In the comments section two weeks ago, this ran:
“Margie, age 75, Rancho Santa Margarita: ‘I’ve been divorced 30 years. It took me years to acquire my comfortable home, to realize I’m important and valuable and I will not throw these things away to pick up any man’s dirty socks, cook and watch him click the remote control.’”
I detected a bit of an attitude on her part and responded, “Move the television to a different room.”
Silvia responded by e-mail. I respect Silvia, she has made many positive contributions to my columns over the years.
She wrote: “I really hate it when you make those smart-ass remarks to women (Margie) who have their acts together. It really is a turn off to reading your column.” I detected an angry attitude.
I thought Margie’s comment was far too sweeping, placing all men in the dirty-socks, remote-control-pushing categories. Very few men act that way. Besides, I cook the majority of meals in our house and didn’t appreciate the inference that men don’t help in the kitchen.
Instead, of writing something to that effect, I thought I’d put a humorous spin on it. That didn’t fly with Silvia.
“Of course you knew that I would agree with her because my life does not revolve around ‘meeting a man’ anymore,” Silvia wrote.
She has kind of given up hope on ever meeting a mate. Too bad, I guess.
If Silvia is satisfied with her life, I think it’s great. I respect women who think that way. My mother was almost 99 when she passed and was a widow for 50 years. She felt the quality of her life would be better living without a man. She was the epitome of success of a woman living on her own.
In discussing this column with my significant other, Greta, she said, “The more intelligent a woman is, the more independent she’s going to be.”
And then Silvia wrote: “It's still fun to read your column to see what the ‘beautiful people’ are doing - much like reading the society page.”
I’m glad she still enjoys reading the column. I try not to offend any readers. And yes, I do write about “beautiful people,”— but beautiful people to me are everyday people like you and your friends who are trying the best you can to deal with the curve balls that life throws at you.
“Instead of being flippant, why didn't you tell her the truth and say that it makes you angry when some women don't want to pick up after, and take over the bothersome tasks, that are reserved for the little woman,” wrote Silvia.
Here’s where I emphatically disagree with her. No, it doesn’t make me angry. It makes me happy when women don’t cater to men’s dirty socks, or demands for food or anything.

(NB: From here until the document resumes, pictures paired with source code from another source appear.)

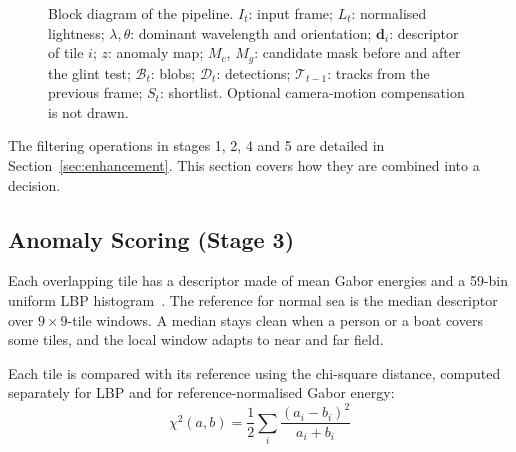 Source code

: \documentclass[11pt,a4paper]{article}
\begin{document}
\begin{figure}[H]
{%
}
\caption{Block diagram of the pipeline. $I_t$: input frame; $L_t$: normalised lightness; $\lambda,\theta$: dominant wavelength and orientation; $\mathbf{d}_i$: descriptor of tile $i$; $z$: anomaly map; $M_c$, $M_g$: candidate mask before and after the glint test; $\mathcal{B}_t$: blobs; $\mathcal{D}_t$: detections; $\mathcal{T}_{t-1}$: tracks from the previous frame; $S_t$: shortlist. Optional camera-motion compensation is not drawn.}
\label{fig:pipeline}
\end{figure}

The filtering operations in stages 1, 2, 4 and 5 are detailed in Section~\ref{sec:enhancement}. This section covers how they are combined into a decision.

\subsection{Anomaly Scoring (Stage 3)}

Each overlapping tile has a descriptor made of mean Gabor energies and a 59-bin uniform LBP histogram~\cite{ojala}. The reference for normal sea is the median descriptor over $9 \times 9$-tile windows. A median stays clean when a person or a boat covers some tiles, and the local window adapts to near and far field.

Each tile is compared with its reference using the chi-square distance, computed separately for LBP and for reference-normalised Gabor energy:
\begin{equation}
\chi^2(a, b) = \frac{1}{2} \sum_i \frac{(a_i - b_i)^2}{a_i + b_i}
\end{equation}
\end{document}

While I write from the man’s perspective--after all, I am a man— if I’m pro anything in these columns, it’s usually (very) pro-women.
I believe most men and women who read this column are too intelligent to tolerate having to pick up a partner’s dirty socks.
Lost in this discussion was the 520-word column from that day—about couples needing to plan retirement together--which had good advice, but was overlooked because of one comment.
I’ve got to stop writing now, the 49ers and Giants football game is about to start, and, I, have to use the remote to switch to that channel. I’ve got to watch some football from the man’s perspective.
Reader Comments and Tom’s Responses:
Karen, Laguna Niguel: “Five years ago, my husband and I mailed a copy of your book to a male friend who dated much younger women. Now, he dates a woman only five years younger. Response: He likely read the book and came to his senses: Dating someone closer to his age is wiser. Besides, he probably couldn’t keep up with the younger women.
John, Laguna Niguel: “My wife and I read your column about the retirement tips. We think about those issues.” Response: Planning retirement is wise, even for young people such as you and your wife.